Thursday, 2 July 2020

"It's not about the money" - why financial incentives for KM dont work

On the topic of  incentives for Knowledge Management, there are some interesting observations in this article from HR magazine in 2004


The article is a high level overview of KM, which although warning that KM is not about technology, still talks mostly about technology solutions (and which immediately equates knowledge management with information sharing). However there is this interesting couple of paragraphs on incentives.

Incentives must be used prudently. One international high-tech firm used contributions [to a knowledge base] to determine raises. Just before year-end evaluations, the system broke down with an overload of hastily composed submissions, many of them meaningless. 
There are less expensive and more effective ways to encourage information sharing. For example, 25,000 Xerox field service technicians around the world contribute to the company’s Eureka database of maintenance tips. The incentive is “to become known as a thought leader” or expert in the field, says [Carol Kinsey Goman, president of Kinsey Consulting Services, a human capital consulting firm in Berkeley, Calif]
Sandy Mauceli, a spokesman for Xerox, says: “Although financial rewards were tried by various organizations early in the Eureka program, that generally did not drive the intended result. The motivation for employees to submit Eureka tips is really the recognition by their peers of being able to solve the really difficult problems.”
This reinforces the message that linking financial rewards directly to knowledge publication results in an overload of poor quality material.

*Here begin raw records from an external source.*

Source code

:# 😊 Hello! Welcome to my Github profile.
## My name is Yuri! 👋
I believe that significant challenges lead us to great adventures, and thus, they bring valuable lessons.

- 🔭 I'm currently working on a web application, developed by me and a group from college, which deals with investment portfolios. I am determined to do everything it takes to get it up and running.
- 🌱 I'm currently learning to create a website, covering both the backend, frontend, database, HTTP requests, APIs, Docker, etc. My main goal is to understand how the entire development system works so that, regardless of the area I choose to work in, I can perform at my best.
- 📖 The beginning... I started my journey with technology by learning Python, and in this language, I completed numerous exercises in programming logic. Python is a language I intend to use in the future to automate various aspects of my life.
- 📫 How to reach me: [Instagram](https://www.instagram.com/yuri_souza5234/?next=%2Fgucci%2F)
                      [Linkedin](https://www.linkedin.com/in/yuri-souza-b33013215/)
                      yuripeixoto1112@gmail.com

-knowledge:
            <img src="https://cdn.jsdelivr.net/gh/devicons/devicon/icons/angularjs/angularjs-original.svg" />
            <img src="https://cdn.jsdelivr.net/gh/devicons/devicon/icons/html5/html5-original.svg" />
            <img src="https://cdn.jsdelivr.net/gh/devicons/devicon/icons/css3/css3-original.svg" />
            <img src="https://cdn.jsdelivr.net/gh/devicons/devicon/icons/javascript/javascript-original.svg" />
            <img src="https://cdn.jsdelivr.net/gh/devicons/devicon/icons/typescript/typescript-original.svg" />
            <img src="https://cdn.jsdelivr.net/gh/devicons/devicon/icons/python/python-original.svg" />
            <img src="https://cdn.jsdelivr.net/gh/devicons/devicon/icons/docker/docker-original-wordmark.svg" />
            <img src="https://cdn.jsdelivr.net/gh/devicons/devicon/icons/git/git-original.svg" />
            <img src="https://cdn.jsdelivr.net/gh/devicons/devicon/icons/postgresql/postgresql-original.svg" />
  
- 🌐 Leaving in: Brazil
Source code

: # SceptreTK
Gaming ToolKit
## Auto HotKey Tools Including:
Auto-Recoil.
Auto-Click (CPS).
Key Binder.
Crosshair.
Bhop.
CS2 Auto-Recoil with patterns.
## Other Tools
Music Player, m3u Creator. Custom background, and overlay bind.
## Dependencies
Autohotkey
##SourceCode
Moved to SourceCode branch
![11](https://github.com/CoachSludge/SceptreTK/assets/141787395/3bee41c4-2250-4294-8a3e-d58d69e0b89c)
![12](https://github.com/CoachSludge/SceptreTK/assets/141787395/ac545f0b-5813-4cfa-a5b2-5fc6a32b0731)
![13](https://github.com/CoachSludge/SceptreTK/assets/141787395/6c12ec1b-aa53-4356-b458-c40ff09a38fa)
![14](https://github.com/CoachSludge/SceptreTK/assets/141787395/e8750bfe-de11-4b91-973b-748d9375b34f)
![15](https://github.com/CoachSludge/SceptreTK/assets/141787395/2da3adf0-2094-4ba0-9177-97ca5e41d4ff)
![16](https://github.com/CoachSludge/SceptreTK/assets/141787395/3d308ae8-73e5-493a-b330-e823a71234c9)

I was reminded of this a while ago, where someone from a large company told me of the effect of including the target of "contribute 10 items to the knowledge base" in each employees appraisal. In a company of over 100,000 staff this has led to the publication of a million items every year. With no system of knowledge synthesis, this surge of (usually irrelevant) material has totally swamped the system, with the result that nobody can find anything useful.

Financial incentives may have some merit in the very earliest stages of  KM, but very soon, paying people to publish knowledge will flood your system with trivia.